Proof that Wall Street commands 0 force is evident in that politicians that truly and openly oppose it (Bernie Sanders, Dennis Kucinich, Ron Paul) get elected to the Federal government, no one forcibly squelches these politicians or scholars who agree with them, and mainstream media would gladly give them forum if this were profitable by virtue of accompanying advertisements making comparable revenue to Jersey Shore, Dancing With the Stars, and Monday Night Football - that is, if Americans were willing to give these ideas the time of day. No one needs to get beat up by police to beat Wall Street; all we need is for the costs of complacency to outweight the costs of turning off the mind-numbing garbage we refer to as "popular entertainment" in this country and actually getting involved in politics - giving attentional and financial support to non-mainstream politicians and media. If Americans are too comfortable despite the economic situation to even do THAT, why bother discussing the hypothetical burning of the headquarters of Goldman-Sachs?

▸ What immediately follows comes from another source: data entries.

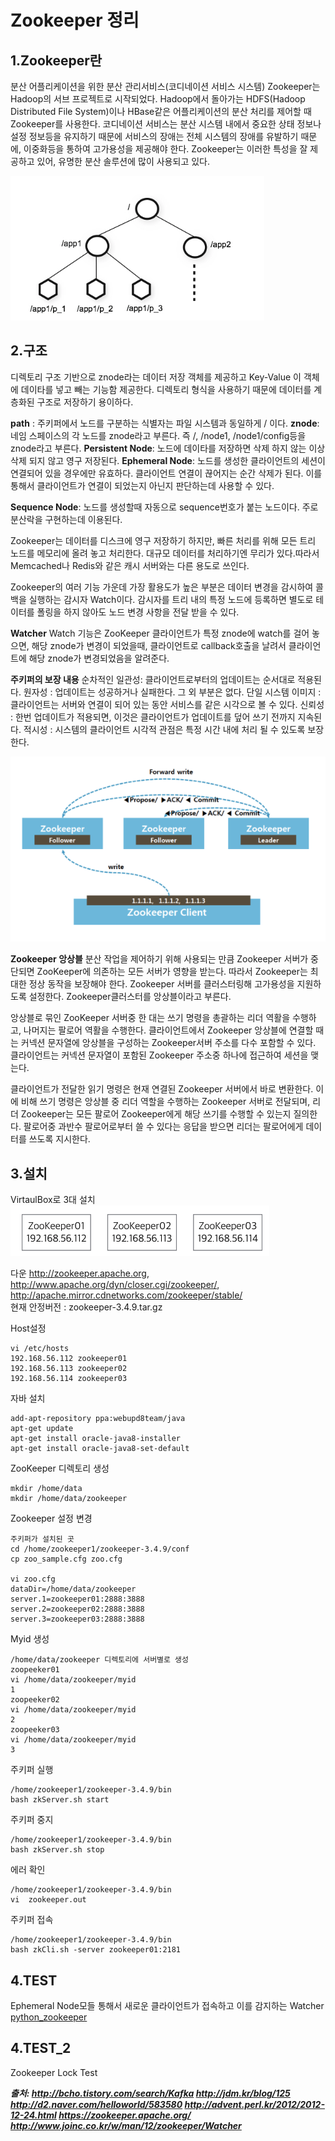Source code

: # Zookeeper 정리
## 1.Zookeeper란

분산 어플리케이션을 위한 분산 관리서비스(코디네이션 서비스 시스템)
Zookeeper는 Hadoop의 서브 프로젝트로 시작되었다. Hadoop에서 돌아가는 HDFS(Hadoop Distributed File System)이나 HBase같은 어플리케이션의 분산 처리를 제어할 때 Zookeeper를 사용한다.
코디네이션 서비스는 분산 시스템 내에서 중요한 상태 정보나 설정 정보등을 유지하기 때문에 서비스의 장애는 전체 시스템의 장애를 유발하기 때문에, 이중화등을 통하여 고가용성을 제공해야 한다. Zookeeper는 이러한 특성을 잘 제공하고 있어, 유명한 분산 솔루션에 많이 사용되고 있다.

![zookeeper](https://raw.githubusercontent.com/namgunghyeon/wiki/8e2fa9bebaffb848c7018f399a1a4533fd502990/images/zookeeper/%EC%8A%A4%ED%81%AC%EB%A6%B0%EC%83%B7%202016-11-14%20%EC%98%A4%EC%A0%84%202.53.58.png)

## 2.구조
디렉토리 구조 기반으로 znode라는 데이터 저장 객체를 제공하고 Key-Value 이 객체에 데이타를 넣고 빼는 기능함 제공한다. 디렉토리 형식을 사용하기 때문에 데이터를 계층화된 구조로 저장하기 용이하다.


**path** : 주키퍼에서 노드를 구분하는 식별자는 파일 시스템과 동일하게 / 이다.
**znode**: 네임 스페이스의 각 노드를 znode라고 부른다.
즉 /, /node1, /node1/config등을 znode라고 부른다.
**Persistent Node**:
노드에 데이타를 저장하면 삭제 하지 않는 이상 삭제 되지 않고 영구 저장된다.
**Ephemeral Node**:
노드를 생성한 클라이언트의 세션이 연결되어 있을 경우에만 유효하다. 클라이언트 연결이 끊어지는 순간 삭제가 된다. 이를 통해서 클라이언트가 연결이 되었는지 아닌지
판단하는데 사용할 수 있다.

**Sequence Node**:
노드를 생성할때 자동으로 sequence번호가 붙는 노드이다. 주로 분산락을 구현하는데 이용된다.

Zookeeper는 데이터를 디스크에 영구 저장하기 하지만, 빠른 처리를 위해 모든 트리 노드를 메모리에 올려 놓고 처리한다. 대규모 데이터를 처리하기엔 무리가 있다.따라서 Memcached나 Redis와 같은 캐시 서버와는 다른 용도로 쓰인다.

Zookeeper의 여러 기능 가운데 가장 활용도가 높은 부분은 데이터 변경을 감시하여 콜백을 실행하는 감시자 Watch이다. 감시자를 트리 내의 특정 노드에 등록하면 별도로 테이터를 폴링을 하지 않아도 노드 변경 사항을 전달 받을 수 있다.

**Watcher**
Watch 기능은 ZooKeeper 클라이언트가 특정 znode에 watch를 걸어 놓으면, 해당 znode가 변경이 되었을때, 클라이언트로 callback호출을 날려서 클라이언트에 해당 znode가 변경되었음을 알려준다.


**주키퍼의 보장 내용**
순차적인 일관성: 클라이언트로부터의 업데이트는 순서대로 적용된다.
원자성 : 업데이트는 성공하거나 실패한다. 그 외 부분은 없다.
단일 시스템 이미지 : 클라이언트는 서버와 연결이 되어 있는 동안 서비스를 같은 시각으로 볼 수 있다.
신뢰성 : 한번 업데이트가 적용되면, 이것은 클라이언트가 업데이트를 덮어 쓰기 전까지 지속된다.
적시성 : 시스템의 클라이언트 시각적 관점은 특정 시간 내에 처리 될 수 있도록 보장한다.

![zookeeper](https://raw.githubusercontent.com/namgunghyeon/wiki/8e2fa9bebaffb848c7018f399a1a4533fd502990/images/zookeeper/%EC%8A%A4%ED%81%AC%EB%A6%B0%EC%83%B7%202016-11-14%20%EC%98%A4%EC%A0%84%202.54.04.png)

**Zookeeper 앙상블**
분산 작업을 제어하기 위해 사용되는 만큼 Zookeeper 서버가 중단되면 ZooKeeper에 의존하는 모든 서버가 영향을 받는다. 따라서 Zookeeper는 최대한 정상 동작을 보장해야 한다. Zookeeper 서버를 클러스터링해 고가용성을 지원하도록 설정한다. Zookeeper클러스터를 앙상블이라고 부른다.

앙상블로 묶인 ZooKeeper 서버중 한 대는 쓰기 명령을 총괄하는 리더 역활을 수행하고, 나머지는 팔로어 역활을 수행한다. 클라이언트에서 Zookeeper 앙상블에 연결할 때는 커넥션 문자열에 앙상블을 구성하는 Zookeeper서버 주소를 다수 포함할 수 있다. 클라이언트는 커넥션 문자열이 포함된 Zookeeper 주소중 하나에 접근하여 세션을 맺는다.

클라이언트가 전달한 읽기 명령은 현재 연결된 Zookeeper 서버에서 바로 변환한다. 이에 비해 쓰기 명령은 앙상블 중 리더 역할을 수행하는 Zookeeper 서버로 전달되며, 리더 Zookeeper는 모든 팔로어 Zookeeper에게 해당 쓰기를 수행할 수 있는지 질의한다. 팔로어중 과반수 팔로어로부터 쓸 수 있다는 응답을 받으면 리더는 팔로어에게 데이터를 쓰도록 지시한다.

## 3.설치
VirtaulBox로 3대 설치
![zookeeper](https://raw.githubusercontent.com/namgunghyeon/wiki/8e2fa9bebaffb848c7018f399a1a4533fd502990/images/zookeeper/%EC%8A%A4%ED%81%AC%EB%A6%B0%EC%83%B7%202016-11-14%20%EC%98%A4%EC%A0%84%202.54.11.png)

다운
http://zookeeper.apache.org, http://www.apache.org/dyn/closer.cgi/zookeeper/, http://apache.mirror.cdnetworks.com/zookeeper/stable/  
현재 안정버전 : zookeeper-3.4.9.tar.gz

Host설정
```
vi /etc/hosts
192.168.56.112 zookeeper01
192.168.56.113 zookeeper02
192.168.56.114 zookeeper03
```
자바 설치
```
add-apt-repository ppa:webupd8team/java
apt-get update
apt-get install oracle-java8-installer
apt-get install oracle-java8-set-default
```
ZooKeeper 디렉토리 생성
```
mkdir /home/data
mkdir /home/data/zookeeper
```
Zookeeper 설정 변경
```
주키퍼가 설치된 곳
cd /home/zookeeper1/zookeeper-3.4.9/conf
cp zoo_sample.cfg zoo.cfg

vi zoo.cfg
dataDir=/home/data/zookeeper
server.1=zookeeper01:2888:3888
server.2=zookeeper02:2888:3888
server.3=zookeeper03:2888:3888
```
Myid 생성
```
/home/data/zookeeper 디렉토리에 서버별로 생성
zoopeeker01
vi /home/data/zookeeper/myid
1
zoopeeker02
vi /home/data/zookeeper/myid
2
zoopeeker03
vi /home/data/zookeeper/myid
3
```
주키퍼 실행
```
/home/zookeeper1/zookeeper-3.4.9/bin
bash zkServer.sh start
```
주키퍼 중지
```
/home/zookeeper1/zookeeper-3.4.9/bin
bash zkServer.sh stop
```
에러 확인
```
/home/zookeeper1/zookeeper-3.4.9/bin
vi  zookeeper.out
```
주키퍼 접속
```
/home/zookeeper1/zookeeper-3.4.9/bin
bash zkCli.sh -server zookeeper01:2181
```
## 4.TEST
Ephemeral Node모들 통해서 새로운 클라이언트가 접속하고 이를 감지하는 Watcher
[python_zookeeper](https://github.com/namgunghyeon/python_zookeeper)

## 4.TEST_2
Zookeeper Lock Test

***출처:
http://bcho.tistory.com/search/Kafka
http://jdm.kr/blog/125
http://d2.naver.com/helloworld/583580
http://advent.perl.kr/2012/2012-12-24.html
https://zookeeper.apache.org/
http://www.joinc.co.kr/w/man/12/zookeeper/Watcher***
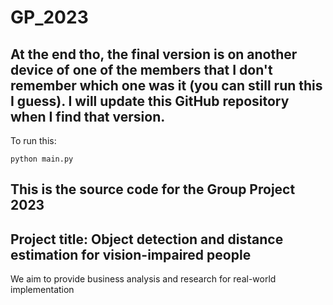 # GP_2023

## At the end tho, the final version is on another device of one of the members that I don't remember which one was it (you can still run this I guess). I will update this GitHub repository when I find that version.

To run this:

```shell
python main.py
```

## This is the source code for the Group Project 2023
## Project title: Object detection and distance estimation for vision-impaired people

We aim to provide business analysis and research for real-world implementation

Even if some group of loons somehow pulls this off; they'd get arrested and tried for terrorism to thunderous applause, and the disastrous banking system would go on unscathed.

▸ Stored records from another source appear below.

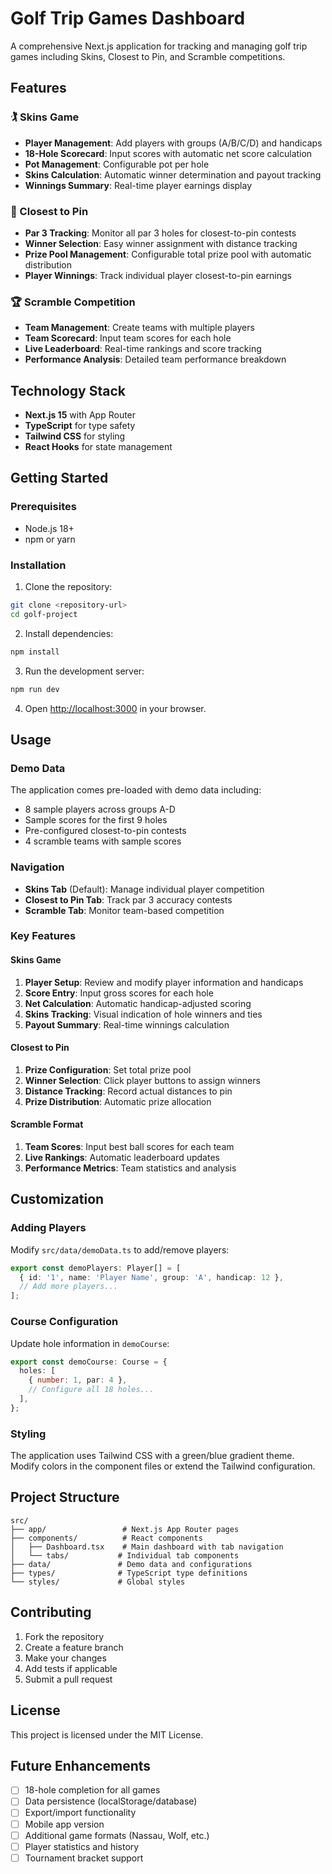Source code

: # Golf Trip Games Dashboard

A comprehensive Next.js application for tracking and managing golf trip games including Skins, Closest to Pin, and Scramble competitions.

## Features

### 🏌️ Skins Game
- **Player Management**: Add players with groups (A/B/C/D) and handicaps
- **18-Hole Scorecard**: Input scores with automatic net score calculation
- **Pot Management**: Configurable pot per hole
- **Skins Calculation**: Automatic winner determination and payout tracking
- **Winnings Summary**: Real-time player earnings display

### 🎯 Closest to Pin
- **Par 3 Tracking**: Monitor all par 3 holes for closest-to-pin contests
- **Winner Selection**: Easy winner assignment with distance tracking
- **Prize Pool Management**: Configurable total prize pool with automatic distribution
- **Player Winnings**: Track individual player closest-to-pin earnings

### 🏆 Scramble Competition
- **Team Management**: Create teams with multiple players
- **Team Scorecard**: Input team scores for each hole
- **Live Leaderboard**: Real-time rankings and score tracking
- **Performance Analysis**: Detailed team performance breakdown

## Technology Stack

- **Next.js 15** with App Router
- **TypeScript** for type safety
- **Tailwind CSS** for styling
- **React Hooks** for state management

## Getting Started

### Prerequisites
- Node.js 18+ 
- npm or yarn

### Installation

1. Clone the repository:
```bash
git clone <repository-url>
cd golf-project
```

2. Install dependencies:
```bash
npm install
```

3. Run the development server:
```bash
npm run dev
```

4. Open [http://localhost:3000](http://localhost:3000) in your browser.

## Usage

### Demo Data
The application comes pre-loaded with demo data including:
- 8 sample players across groups A-D
- Sample scores for the first 9 holes
- Pre-configured closest-to-pin contests
- 4 scramble teams with sample scores

### Navigation
- **Skins Tab** (Default): Manage individual player competition
- **Closest to Pin Tab**: Track par 3 accuracy contests  
- **Scramble Tab**: Monitor team-based competition

### Key Features

#### Skins Game
1. **Player Setup**: Review and modify player information and handicaps
2. **Score Entry**: Input gross scores for each hole
3. **Net Calculation**: Automatic handicap-adjusted scoring
4. **Skins Tracking**: Visual indication of hole winners and ties
5. **Payout Summary**: Real-time winnings calculation

#### Closest to Pin
1. **Prize Configuration**: Set total prize pool
2. **Winner Selection**: Click player buttons to assign winners
3. **Distance Tracking**: Record actual distances to pin
4. **Prize Distribution**: Automatic prize allocation

#### Scramble Format
1. **Team Scores**: Input best ball scores for each team
2. **Live Rankings**: Automatic leaderboard updates
3. **Performance Metrics**: Team statistics and analysis

## Customization

### Adding Players
Modify `src/data/demoData.ts` to add/remove players:
```typescript
export const demoPlayers: Player[] = [
  { id: '1', name: 'Player Name', group: 'A', handicap: 12 },
  // Add more players...
];
```

### Course Configuration
Update hole information in `demoCourse`:
```typescript
export const demoCourse: Course = {
  holes: [
    { number: 1, par: 4 },
    // Configure all 18 holes...
  ],
};
```

### Styling
The application uses Tailwind CSS with a green/blue gradient theme. Modify colors in the component files or extend the Tailwind configuration.

## Project Structure

```
src/
├── app/                 # Next.js App Router pages
├── components/          # React components
│   ├── Dashboard.tsx    # Main dashboard with tab navigation
│   └── tabs/           # Individual tab components
├── data/               # Demo data and configurations
├── types/              # TypeScript type definitions
└── styles/             # Global styles
```

## Contributing

1. Fork the repository
2. Create a feature branch
3. Make your changes
4. Add tests if applicable
5. Submit a pull request

## License

This project is licensed under the MIT License.

## Future Enhancements

- [ ] 18-hole completion for all games
- [ ] Data persistence (localStorage/database)
- [ ] Export/import functionality
- [ ] Mobile app version
- [ ] Additional game formats (Nassau, Wolf, etc.)
- [ ] Player statistics and history
- [ ] Tournament bracket support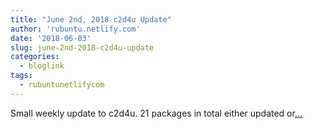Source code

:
 ```yaml
---
title: "June 2nd, 2018 c2d4u Update"
author: 'rubuntu.netlify.com'
date: '2018-06-03'
slug: june-2nd-2018-c2d4u-update
categories:
  - bloglink
tags:
  - rubuntunetlifycom
---
```


Small weekly update to c2d4u. 21 packages in total either updated or[... <i class="fas fa-external-link-alt"></i>](http://rubuntu.netlify.com/post/2018-06-03-june-2-18-c2d4u-update/)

The Good News: You Don't Have To Be A Martyr To Win In the US

So, these protests are a waste of time and energy and don't deserve to be taken seriously, right? Well, no, not entirely. I merely present the arguments above to point out that many of the protesters and their fervent supporters are misled, make extremely far-fetched comparisons, and are unaware of what they are likely to accomplish as well as their limitations.

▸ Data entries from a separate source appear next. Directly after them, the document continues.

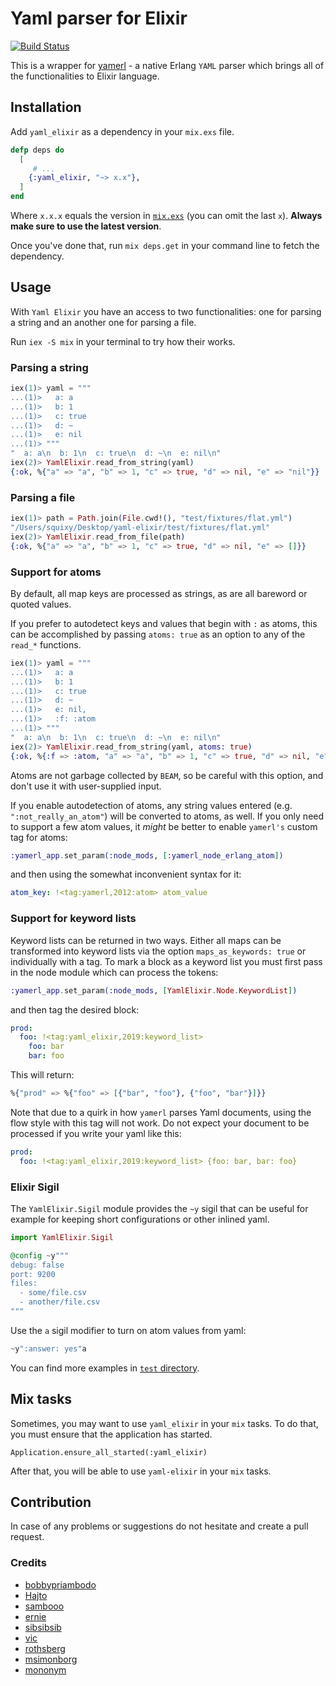 # Yaml parser for Elixir

[![Build Status](https://travis-ci.org/KamilLelonek/yaml-elixir.svg)](https://travis-ci.org/KamilLelonek/yaml-elixir)

This is a wrapper for [yamerl](https://github.com/yakaz/yamerl) - a native Erlang `YAML` parser which brings all of the functionalities to Elixir language.

## Installation

Add `yaml_elixir` as a dependency in your `mix.exs` file.

```elixir
defp deps do
  [
     # ...
    {:yaml_elixir, "~> x.x"},
  ]
end
```

Where `x.x.x` equals the version in [`mix.exs`](mix.exs) (you can omit the last `x`). **Always make sure to use the latest version**.

Once you've done that, run `mix deps.get` in your command line to fetch the dependency.

## Usage

With `Yaml Elixir` you have an access to two functionalities: one for parsing a string and an another one for parsing a file.

Run `iex -S mix` in your terminal to try how their works.

### Parsing a string

```elixir
iex(1)> yaml = """
...(1)>   a: a
...(1)>   b: 1
...(1)>   c: true
...(1)>   d: ~
...(1)>   e: nil
...(1)> """
"  a: a\n  b: 1\n  c: true\n  d: ~\n  e: nil\n"
iex(2)> YamlElixir.read_from_string(yaml)
{:ok, %{"a" => "a", "b" => 1, "c" => true, "d" => nil, "e" => "nil"}}
```

### Parsing a file

```elixir
iex(1)> path = Path.join(File.cwd!(), "test/fixtures/flat.yml")
"/Users/squixy/Desktop/yaml-elixir/test/fixtures/flat.yml"
iex(2)> YamlElixir.read_from_file(path)
{:ok, %{"a" => "a", "b" => 1, "c" => true, "d" => nil, "e" => []}}
```

### Support for atoms

By default, all map keys are processed as strings, as are all bareword or quoted
values.

If you prefer to autodetect keys and values that begin with `:` as atoms, this can be accomplished by passing `atoms: true` as an option to any of the `read_*` functions.

```elixir
iex(1)> yaml = """
...(1)>   a: a
...(1)>   b: 1
...(1)>   c: true
...(1)>   d: ~
...(1)>   e: nil,
...(1)>   :f: :atom
...(1)> """
"  a: a\n  b: 1\n  c: true\n  d: ~\n  e: nil\n"
iex(2)> YamlElixir.read_from_string(yaml, atoms: true)
{:ok, %{:f => :atom, "a" => "a", "b" => 1, "c" => true, "d" => nil, "e" => "nil"}}
```

Atoms are not garbage collected by `BEAM`, so be careful with this option, and
don't use it with user-supplied input.

If you enable autodetection of atoms, any string values entered (e.g. `":not_really_an_atom"`) will be converted to atoms, as well. If you only need to support a few atom values, it _might_ be better to enable `yamerl's` custom tag for atoms:

```elixir
:yamerl_app.set_param(:node_mods, [:yamerl_node_erlang_atom])
```

and then using the somewhat inconvenient syntax for it:

```yaml
atom_key: !<tag:yamerl,2012:atom> atom_value
```

### Support for keyword lists

Keyword lists can be returned in two ways. Either all maps can be transformed into keyword
lists via the option `maps_as_keywords: true` or individually with a tag. To mark a block
as a keyword list you must first pass in the node module which can process the tokens:

```elixir
:yamerl_app.set_param(:node_mods, [YamlElixir.Node.KeywordList])
```

and then tag the desired block:

```yaml
prod:
  foo: !<tag:yaml_elixir,2019:keyword_list>
    foo: bar
    bar: foo
```

This will return:

```elixir
%{"prod" => %{"foo" => [{"bar", "foo"}, {"foo", "bar"}]}}
```

Note that due to a quirk in how `yamerl` parses Yaml documents, using the flow style with
this tag will not work. Do not expect your document to be processed if you write your
yaml like this:

```yaml
prod:
  foo: !<tag:yaml_elixir,2019:keyword_list> {foo: bar, bar: foo}
```

### Elixir Sigil

The `YamlElixir.Sigil` module provides the `~y` sigil that can be useful for example for keeping short configurations or other inlined yaml.

```elixir
import YamlElixir.Sigil

@config ~y"""
debug: false
port: 9200
files:
  - some/file.csv
  - another/file.csv
"""
```

Use the `a` sigil modifier to turn on atom values from yaml:

```elixir
~y":answer: yes"a
```

You can find more examples in [`test` directory](https://github.com/KamilLelonek/yaml-elixir/blob/master/test/yaml_elixir_test.exs).

## Mix tasks

Sometimes, you may want to use `yaml_elixir` in your `mix` tasks. To do that, you must ensure that the application has started.

    Application.ensure_all_started(:yaml_elixir)

After that, you will be able to use `yaml-elixir` in your `mix` tasks.

## Contribution

In case of any problems or suggestions do not hesitate and create a pull request.

### Credits

- [bobbypriambodo](https://github.com/bobbypriambodo)
- [Hajto](https://github.com/Hajto)
- [sambooo](https://github.com/sambooo)
- [ernie](https://github.com/ernie)
- [sibsibsib](https://github.com/sibsibsib)
- [vic](https://github.com/vic)
- [rothsberg](https://github.com/rothsberg)
- [msimonborg](https://github.com/msimonborg)
- [mononym](https://github.com/mononym)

To some extent, the rise of both the right and left fringes in government in recent years in response to the economic situation has represented the very surge in political awareness necessary for ousting Wall Street that I discussed above. These fringes don't agree on much, but they have a clearly defined common objective of derailing economic policy that protects predatory special interests - first and foremost, Wall Street. These protests are merely another manifestation of this surge in awareness - with the participants at least publically acknowledging that Wall Street and its relationship with DC are at the heart of the economic problems we face. Their usefulness lies in their serving as a rallying point - making others aware of the conflict and hopefully motivating them to become less complacent and more active and educated, and hopefully motivated to elect anti-Wall Street politicians of different brands. What isn't going to happen is the fantasy leftist revolution proposed by the more radical of the small band of hippies dancing around Lower Manhattan. These protests deserve to be viewed as a small step in a much larger and more diverse re-alignment than even the diaspora they embody within themselves; particularly, the beginnings of the popular manifestations of a splitting left that I have predicted for over a year now, much like the original Tea Party rallies in 2008-9 were the popular manifestations of the splitting right.